Le rapprochement des régimes de retraites
Sont visées ici principalement les retraites de fonctionnaires, qui représentent 63,8 milliards d’euros. Depuis la réforme de 2003, puis celle de 2010, des rapprochements avec les règles du secteur privé ont été introduits. Mais selon les sages, cette « harmonisation » demeure « incomplète ». La prise en compte des six derniers mois de traitement indiciaire dans le calcul de la pension de retraite, en comparaison aux vingt-cinq meilleures années du secteur privé, illustrent bien le chemin qu’il reste à parcourir. La Cour nous alerte sur le fait que « les pensions de retraite des fonctionnaires vont continuer à représenter une lourde charge pour le budget de l’État, tandis que la soutenabilité du régime de retraite des fonctionnaires territoriaux et hospitaliers n’apparaît pas assurée ». Autrement dit, considérant l’évolution des dépenses de retraite de fonctionnaires, la part de financement de l’Etat au regard de sa santé financière, le régime devra se réformer. Le rapport semble écarter une fusion avec les régimes du secteur privé et privilégie la poursuite intensive de la convergence. Il est mentionné un allongement de la période de référence retenue pour le calcul des pensions. A titre d’exemple, retenir les dix meilleures années contre les 6 derniers mois actuellement, représente une économie annuelle de 1 milliard d’euros (horizon 2040). Sont ciblés également les avantages ou bonifications liés à la situation conjugale et/ou familiale, et états de service (étranger), etc…
Les pensions de réversion
Elles ont souvent été « épargnées » par les différentes réformes. Elles représentent 33,5 milliards d’euros. Les pensions de réversion ne répondent actuellement pas vraiment au critère d’équité, tant il existe de très grandes disparités dans les conditions d’attribution entre secteurs privé et public, mais aussi à l’intérieur même des différents régimes. Selon les sages, il existe de « profondes disparités de situations comme de situations d’une grande complexité ». Ces pensions jouent toutefois un « rôle majeur » notamment dans la réduction des inégalités de niveaux de retraites entre hommes et femmes, héritage du passé et de la plus faible activité des femmes. Ces phénomènes tendent à s’atténuer avec les nouvelles générations et l’apparition de carrières complètes pour les femmes notamment. Dans certains cas même, celui de veuves à carrière complète, le système peut « porter leur niveau de vie à un niveau supérieur à celui antérieur à leur veuvage ». Ce qui n’est évidemment pas l’objectif initial de la pension de réversion, et illustre bien le besoin de mettre à jour notre système. Là aussi, un important travail d’harmonisation des conditions d’âge, des conditions de ressources, de taux de réversion, etc… mériterait d’être mené selon la Cour.

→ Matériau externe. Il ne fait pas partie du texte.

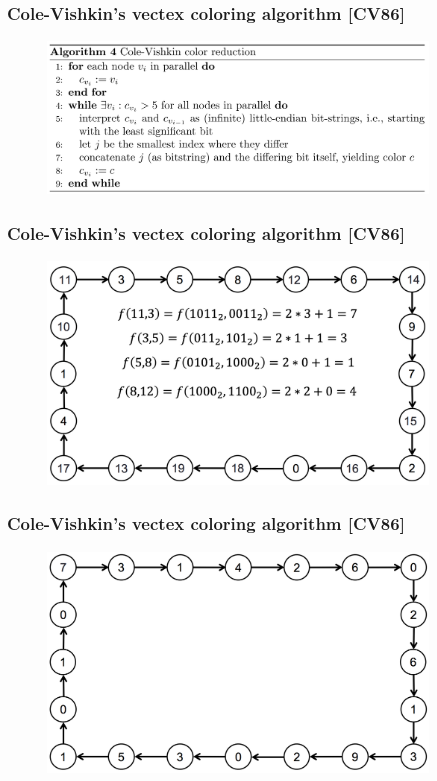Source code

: \begin{frame}
\frametitle{Cole-Vishkin's vectex coloring algorithm [CV86]}
\begin{figure}
    \includegraphics[width=0.9\textwidth]{figures/cole-vishkin.png}
\end{figure}
\end{frame}

\begin{frame}
\frametitle{Cole-Vishkin's vectex coloring algorithm [CV86]}
\begin{figure}
    \includegraphics[width=0.9\textwidth]{figures/cole-vishkin-1.png}
\end{figure}
\end{frame}

\begin{frame}
\frametitle{Cole-Vishkin's vectex coloring algorithm [CV86]}
\begin{figure}
    \includegraphics[width=0.9\textwidth]{figures/cole-vishkin-2.png}
\end{figure}
\end{frame}

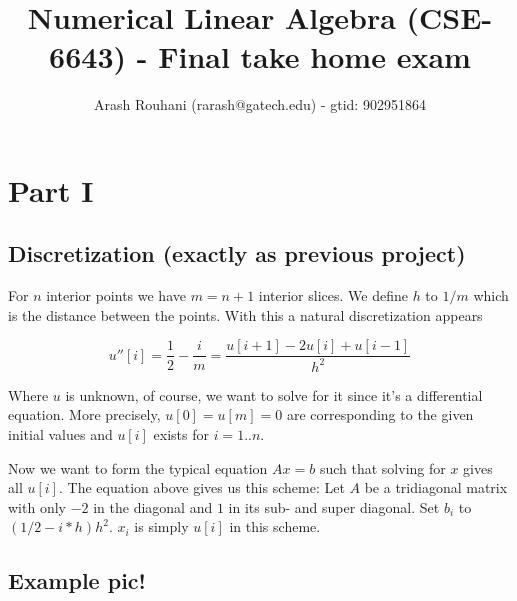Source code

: \documentclass[a4paper,11pt]{article}
\title{Numerical Linear Algebra (CSE-6643) - Final take home exam}
\author{Arash Rouhani (rarash@gatech.edu) - gtid: 902951864}
\begin{document}
\maketitle

\section{Part I}


\subsection{Discretization (exactly as previous project)}

For $n$ interior points we have $m=n+1$ interior slices. We define $h$
to $1/m$ which is the distance between the points. With this a natural
discretization appears

\[
  u''[i] = \frac{1}{2} - \frac{i}{m} = \frac{u[i+1]-2u[i]+u[i-1]}{h^2}
\]

Where $u$ is unknown, of course, we want to solve for it since it's a
differential equation. More precisely, $u[0]=u[m]=0$ are corresponding
to the given initial values and $u[i]$ exists for $i = 1..n$.

Now we want to form the typical equation $Ax=b$ such that solving for
$x$ gives all $u[i]$. The equation above gives us this scheme: Let $A$
be a tridiagonal matrix with only $-2$ in the diagonal and $1$ in its
sub- and super diagonal. Set $b_i$ to $(1/2-i*h)h^2$. $x_i$ is simply
$u[i]$ in this scheme.

\subsection{Example pic!}
\end{document}
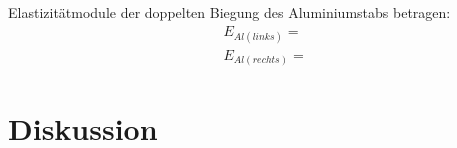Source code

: \justifying Elastizitätmodule der doppelten Biegung des Aluminiumstabs betragen:
\begin{align}
    &E_{Al(links)} = \text{} \label{eq:}\\
    &E_{Al(rechts)} = \text{} \label{eq:}
\end{align}


\section{Diskussion}\justifying

\newpage

\printbibliography
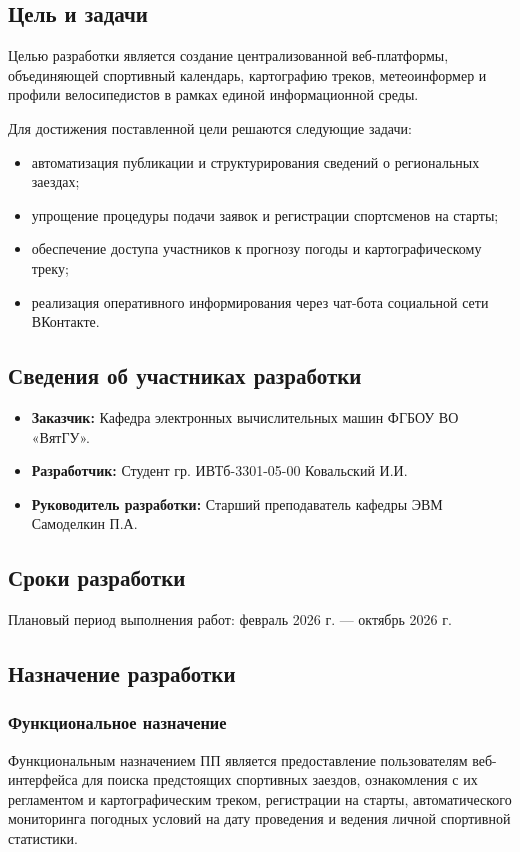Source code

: \documentclass[a4paper,12pt]{article}
\begin{document}
\subsection{Цель и задачи}
Целью разработки является создание централизованной веб-платформы, объединяющей спортивный календарь, картографию треков, метеоинформер и профили велосипедистов в рамках единой информационной среды.

Для достижения поставленной цели решаются следующие задачи:
\begin{itemize}
	\item автоматизация публикации и структурирования сведений о региональных заездах;
	\item упрощение процедуры подачи заявок и регистрации спортсменов на старты;
	\item обеспечение доступа участников к прогнозу погоды и картографическому треку;
	\item реализация оперативного информирования через чат-бота социальной сети ВКонтакте.
\end{itemize}

\subsection{Сведения об участниках разработки}
\begin{itemize}
	\item \textbf{Заказчик:} Кафедра электронных вычислительных машин ФГБОУ ВО «ВятГУ».
	\item \textbf{Разработчик:} Студент гр. ИВТб-3301-05-00 Ковальский И.И.
	\item \textbf{Руководитель разработки:} Старший преподаватель кафедры ЭВМ Самоделкин П.А.
\end{itemize}

\subsection{Сроки разработки}
Плановый период выполнения работ: февраль 2026 г. — октябрь 2026 г.

\subsection{Назначение разработки}
\subsubsection{Функциональное назначение}
Функциональным назначением ПП является предоставление пользователям веб-интерфейса для поиска предстоящих спортивных заездов, ознакомления с их регламентом и картографическим треком, регистрации на старты, автоматического мониторинга погодных условий на дату проведения и ведения личной спортивной статистики.
\end{document}
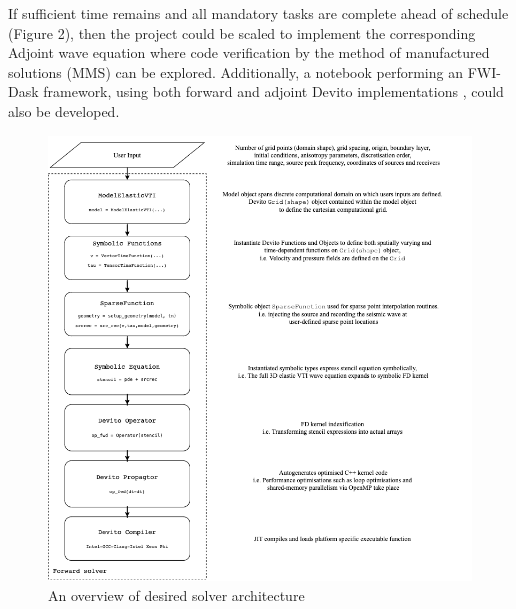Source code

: If sufficient time remains and all mandatory tasks are complete ahead of schedule (Figure 2), then the project could be scaled to implement the corresponding Adjoint wave equation where code verification by the method of manufactured solutions (MMS) \cite{salari2000code, ober2009method} can be explored. Additionally, a notebook performing an FWI-Dask framework, using both forward and adjoint Devito implementations \cite{FWI_part3}, could also be developed. \\


\newpage
\begin{figure}[h!]
    \centering
    \includegraphics[width=1.0\textwidth]{project/Solver.png}
    \caption{An overview of desired solver architecture}
    \label{fig:solver}
\end{figure}

\newpage

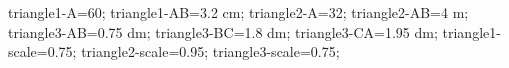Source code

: \documentclass[exercice]{thedocument}%
\begin{document}
%
\>triangle1-A=60;%
\>triangle1-AB=3.2 cm;%
\>triangle2-A=32;%
\>triangle2-AB=4 m;%
\>triangle3-AB=0.75 dm;%
\>triangle3-BC=1.8 dm;%
\>triangle3-CA=1.95 dm;%
\>triangle1-scale=0.75;%
\>triangle2-scale=0.95;%
\>triangle3-scale=0.75;%
%
\end{document}

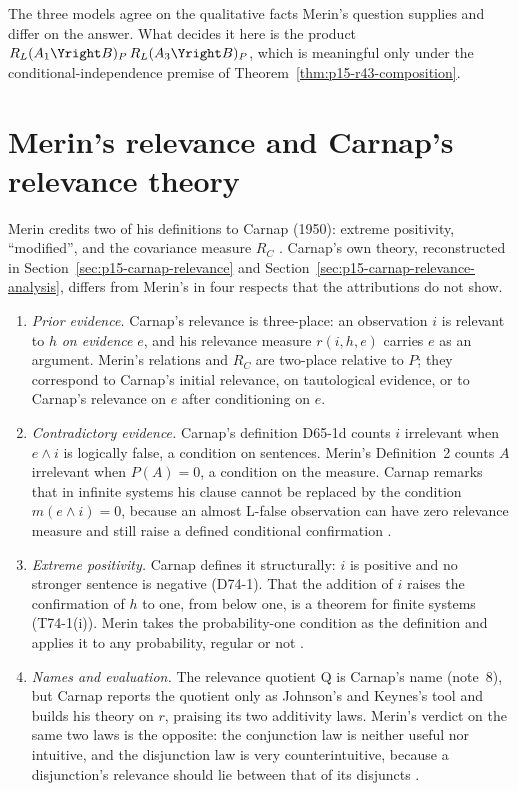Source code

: The three models agree on the qualitative facts Merin's question
supplies and differ on the answer. What decides it here is the product
\(R_L(A_1\Yright B)_P\,R_L(A_3\Yright B)_P\), which is meaningful only
under the conditional-independence premise of
Theorem~\ref{thm:p15-r43-composition}.

\section{Merin's relevance and Carnap's relevance theory}
\label{sec:p15-w02b-p15-024-carnap}

Merin credits two of his definitions to Carnap (1950): extreme
positivity, ``modified'', and the covariance measure \(R_C\)
\cite[pp.~266, 272]{Merin2021Relevance}. Carnap's own theory,
reconstructed in Section~\ref{sec:p15-carnap-relevance} and
Section~\ref{sec:p15-carnap-relevance-analysis}, differs from Merin's
in four respects that the attributions do not show.
\begin{enumerate}
\item \emph{Prior evidence.} Carnap's relevance is three-place: an
  observation \(i\) is relevant to \(h\) \emph{on evidence} \(e\), and
  his relevance measure \(r(i,h,e)\) carries \(e\) as an argument.
  Merin's relations and \(R_C\) are two-place relative to \(P\); they
  correspond to Carnap's initial relevance, on tautological evidence,
  or to Carnap's relevance on \(e\) after conditioning on \(e\).
\item \emph{Contradictory evidence.} Carnap's definition D65-1d counts
  \(i\) irrelevant when \(e\land i\) is logically false, a condition on
  sentences. Merin's Definition~2 counts \(A\) irrelevant when
  \(P(A)=0\), a condition on the measure. Carnap remarks that in
  infinite systems his clause cannot be replaced by the condition
  \(m(e\land i)=0\), because an almost L-false observation can have
  zero relevance measure and still raise a defined conditional
  confirmation \cite[\S65, pp.~347--348]{Carnap1950Probability}
  \cite[p.~266]{Merin2021Relevance}.
\item \emph{Extreme positivity.} Carnap defines it structurally: \(i\)
  is positive and no stronger sentence is negative (D74-1). That the
  addition of \(i\) raises the confirmation of \(h\) to one, from below
  one, is a theorem for finite systems (T74-1(i)). Merin takes the
  probability-one condition as the definition and applies it to any
  probability, regular or not \cite[\S74, pp.~410--412]{Carnap1950Probability}.
\item \emph{Names and evaluation.} The relevance quotient Q is Carnap's
  name (note~8), but Carnap reports the quotient only as Johnson's and
  Keynes's tool and builds his theory on \(r\), praising its two
  additivity laws. Merin's verdict on the same two laws is the
  opposite: the conjunction law is neither useful nor intuitive, and the
  disjunction law is very counterintuitive, because a disjunction's
  relevance should lie between that of its disjuncts
  \cite[\S67, pp.~361--362]{Carnap1950Probability}
  \cite[pp.~272--273]{Merin2021Relevance}.
\end{enumerate}

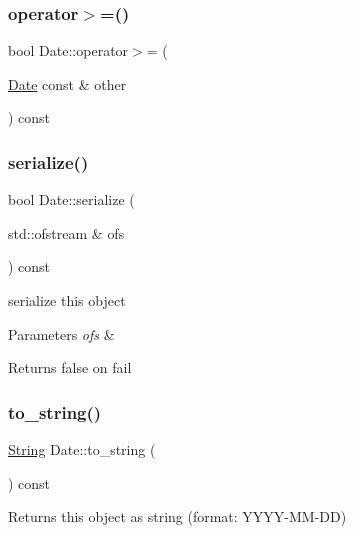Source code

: \mbox{\label{classDate_ac1bca91434bf336beb5372ee4a2ca46f}} 
\subsubsection{\texorpdfstring{operator$>$=()}{operator>=()}}
{\footnotesize\ttfamily bool Date\+::operator$>$= (\begin{DoxyParamCaption}\item[{\hyperlink{classDate}{Date} const \&}]{other }\end{DoxyParamCaption}) const}

\mbox{\label{classDate_aaa7c624e382fff1ba3438cb46232c05e}} 
\subsubsection{\texorpdfstring{serialize()}{serialize()}}
{\footnotesize\ttfamily bool Date\+::serialize (\begin{DoxyParamCaption}\item[{std\+::ofstream \&}]{ofs }\end{DoxyParamCaption}) const}

serialize this object 
\begin{DoxyParams}{Parameters}
{\em ofs} & \\
\hline
\end{DoxyParams}
\begin{DoxyReturn}{Returns}
false on fail 
\end{DoxyReturn}
\mbox{\label{classDate_a4d4dfda9dfa34c87e06381254bfe5151}} 
\subsubsection{\texorpdfstring{to\+\_\+string()}{to\_string()}}
{\footnotesize\ttfamily \hyperlink{classString}{String} Date\+::to\+\_\+string (\begin{DoxyParamCaption}{ }\end{DoxyParamCaption}) const}

\begin{DoxyReturn}{Returns}
this object as string (format\+: Y\+Y\+Y\+Y-\/\+M\+M-\/\+DD) 
\end{DoxyReturn}


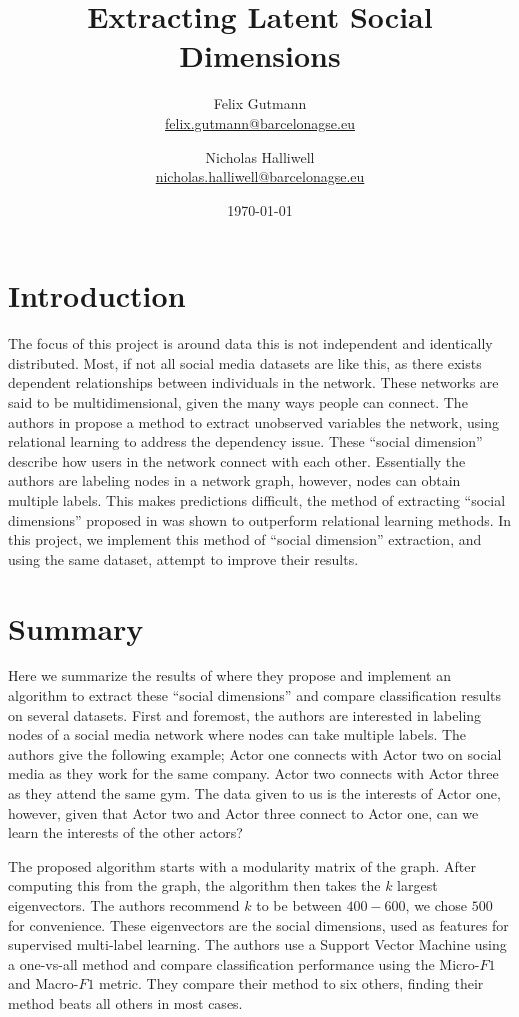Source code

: \documentclass[11pt,letterpaper]{article}
\author{
	Felix Gutmann\\
	\href{mailto:felix.gutmann@barcelonagse.eu}{felix.gutmann@barcelonagse.eu}
	\and
	Nicholas Halliwell\\
	\href{mailto:nicholas.halliwell@barcelonagse.eu}{nicholas.halliwell@barcelonagse.eu}}
\title{Extracting Latent Social Dimensions}
\date{\today}
\begin{document}
\maketitle

\section*{Introduction} 
The focus of this project is around data this is not independent and identically distributed. Most, if not all social media datasets are like this, as there exists dependent relationships between individuals in the network. These networks are said to be multidimensional, given the many ways people can connect. The authors in \cite{latent} propose a method to extract unobserved variables the network, using relational learning to address the dependency issue. These ``social dimension'' describe how users in the network connect with each other. Essentially the authors are labeling nodes in a network graph, however, nodes can obtain multiple labels. This makes predictions difficult, the method of extracting ``social dimensions'' proposed in \cite{latent} was shown to outperform relational learning methods. In this project, we implement this method of ``social dimension'' extraction, and using the same dataset, attempt to improve their results.



\section*{Summary}
Here we summarize the results of \cite{latent} where they propose and implement an algorithm to extract these ``social dimensions'' and compare classification results on several datasets. First and foremost, the authors are interested in labeling nodes of a social media network where nodes can take multiple labels. The authors give the following example; Actor one connects with Actor two on social media as they work for the same company. Actor two connects with Actor three as they attend the same gym. The data given to us is the interests of Actor one, however, given that Actor two and Actor three connect to Actor one, can we learn the interests of the other actors?\par

The proposed algorithm starts with a modularity matrix of the graph. After computing this from the graph, the algorithm then takes the $k$ largest eigenvectors. The authors recommend $k$ to be between $400-600$, we chose $500$ for convenience. These eigenvectors are the social dimensions, used as features for supervised multi-label learning. The authors use a Support Vector Machine using a one-vs-all method and compare classification performance using the Micro-$F1$ and Macro-$F1$ metric. They compare their method to six others, finding their method beats all others in most cases. \par
\end{document}

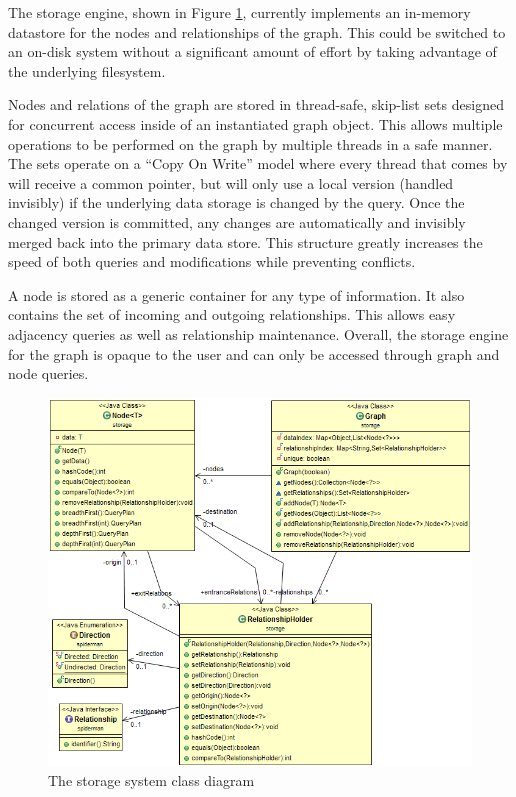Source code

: \documentclass[11pt]{article}
\begin{document}
The storage engine, shown in Figure \ref{fig:storage}, currently implements an in-memory datastore for the nodes and relationships of the graph. This could be switched to an on-disk system without a significant amount of effort by taking advantage of the underlying filesystem.

Nodes and relations of the graph are stored in thread-safe, skip-list sets designed for concurrent access inside of an instantiated graph object. This allows multiple operations to be performed on the graph by multiple threads in a safe manner. The sets operate on a “Copy On Write” model where every thread that comes by will receive a common pointer, but will only use a local version (handled invisibly) if the underlying data storage is changed by the query. Once the changed version is committed, any changes are automatically and invisibly merged back into the primary data store. This structure greatly increases the speed of both queries and modifications while preventing conflicts.

A node is stored as a generic container for any type of information. It also contains the set of incoming and outgoing relationships. This allows easy adjacency queries as well as relationship maintenance. Overall, the storage engine for the graph is opaque to the user and can only be accessed through graph and node queries.

\begin{figure}[H]
\centering
\includegraphics[scale=0.65]{uml.png}
\caption{The storage system class diagram}
\label{fig:storage}
\end{figure}
\end{document}
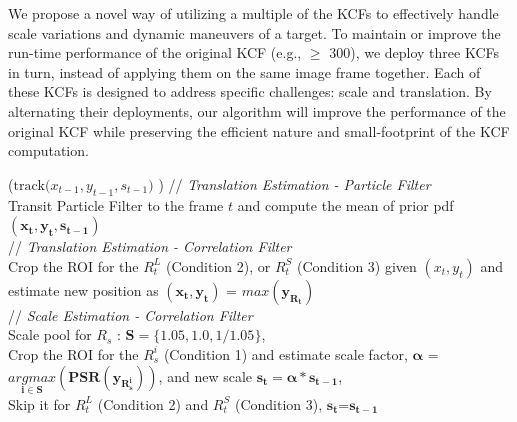\documentclass[10pt,twocolumn,letterpaper]{article}
\begin{document}
We propose a novel way of utilizing a multiple of the KCFs
\cite{henriques2015high} to effectively handle scale variations and
dynamic maneuvers of a target. To maintain or improve the run-time
performance of the original KCF (e.g., $\ge$ 300), we deploy three
KCFs in turn, instead of applying them on the same image frame
together. Each of these KCFs is designed to address specific
challenges: scale and translation. By alternating their deployments,
our algorithm will improve the performance of the original KCF while
preserving the efficient nature and small-footprint of the KCF
computation.

\begin{algorithm*}[h]
\small
\DontPrintSemicolon
{}
\Begin($\text{track($x_{t-1},y_{t-1},s_{t-1}$) }$)
{
 	// \textit{Translation Estimation - Particle Filter} \\
	Transit Particle Filter to the frame $t$ and compute the mean of prior pdf $\mathbf{(x_{t},y_{t},s_{t-1})}$ \\
     // \textit{Translation Estimation - Correlation Filter} \\
	Crop the ROI for the $R_{t}^{L}$ (Condition 2), or $R_{t}^{S}$ (Condition 3) given $(x_{t},y_{t})$ and estimate new position as $\mathbf{(x_{t},y_{t})}$ = $\mathbf{\textit{max}(y_{R_{t}})}$\\
	// \textit{Scale Estimation - Correlation Filter}\\
	Scale pool for $R_{s}$ : $\mathbf{S} = \lbrace1.05,1.0,1/1.05\rbrace$,\\
	Crop the ROI for the $R_{s}^{i}$ (Condition 1) and estimate scale factor, $\mathbf{\alpha}$ = $\mathbf{\underset{i\in S}{\textit{argmax}}(PSR(y_{R_{s}^{i}}))}$, and new scale $\mathbf{s_{t} = \alpha * s_{t-1}}$,\\ 
	Skip it for $R_{t}^{L}$ (Condition 2) and $R_{t}^{S}$ (Condition 3), $\mathbf{s_{t}}$=$\mathbf{s_{t-1}}$\\
}
\end{algorithm*}
\end{document}
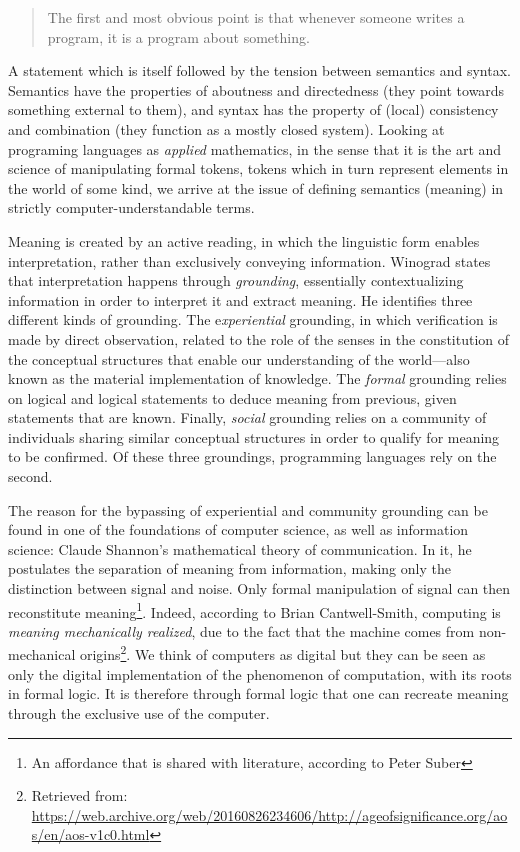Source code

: \documentclass{article}
\begin{document}
\begin{quote}
  The first and most obvious point is that whenever someone writes a program, it is a program about something.\cite{winograd_language_1982}
\end{quote}

A statement which is itself followed by the tension between semantics and syntax. Semantics have the properties of aboutness and directedness (they point towards something external to them), and syntax has the property of (local) consistency and combination (they function as a mostly closed system). Looking at programing languages as \emph{applied} mathematics, in the sense that it is the art and science of manipulating formal tokens, tokens which in turn represent elements in the world of some kind, we arrive at the issue of defining semantics (meaning) in strictly computer-understandable terms.

Meaning is created by an active reading, in which the linguistic form enables interpretation, rather than exclusively conveying information. Winograd states that interpretation happens through \emph{grounding}, essentially contextualizing information in order to interpret it and extract meaning. He identifies three different kinds of grounding. The e\emph{xperiential} grounding, in which verification is made by direct observation, related to the role of the senses in the constitution of the conceptual structures that enable our understanding of the world—also known as the material implementation of knowledge. The \emph{formal} grounding relies on logical and logical statements to deduce meaning from previous, given statements that are known. Finally, \emph{social} grounding relies on a community of individuals sharing similar conceptual structures in order to qualify for meaning to be confirmed. Of these three groundings, programming languages rely on the second.

The reason for the bypassing of experiential and community grounding can be found in one of the foundations of computer science, as well as information science: Claude Shannon's mathematical theory of communication. In it, he postulates the separation of meaning from information, making only the distinction between signal and noise. Only formal manipulation of signal can then reconstitute meaning\footnote{An affordance that is shared with literature, according to Peter Suber\cite{suber_what_1988}}. Indeed, according to Brian Cantwell-Smith, computing is \emph{meaning mechanically realized}, due to the fact that the machine comes from non-mechanical origins\footnote{Retrieved from: \url{https://web.archive.org/web/20160826234606/http://ageofsignificance.org/aos/en/aos-v1c0.html}}. We think of computers as digital but they can be seen as only the digital implementation of the phenomenon of computation, with its roots in formal logic. It is therefore through formal logic that one can recreate meaning through the exclusive use of the computer.
\end{document}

Plus d’équité et de transparence, c’est la promesse initiale de la réforme des retraites en cours de préparation. Le Premier Ministre dans son discours de politique générale a réaffirmé l’ambition de « le rendre plus juste et plus transparent », sur la base d’un euro cotisé ouvrant les mêmes droits pour tous. A ce stade, le gouvernement entend agir sur l’harmonisation des systèmes pour rééquilibrer les comptes, à durée de cotisation et âge de la retraite inchangés. Au regard des dynamiques démographiques décrites par le Conseil d’Orientation des Retraites, il n’est pas certain que cela suffise.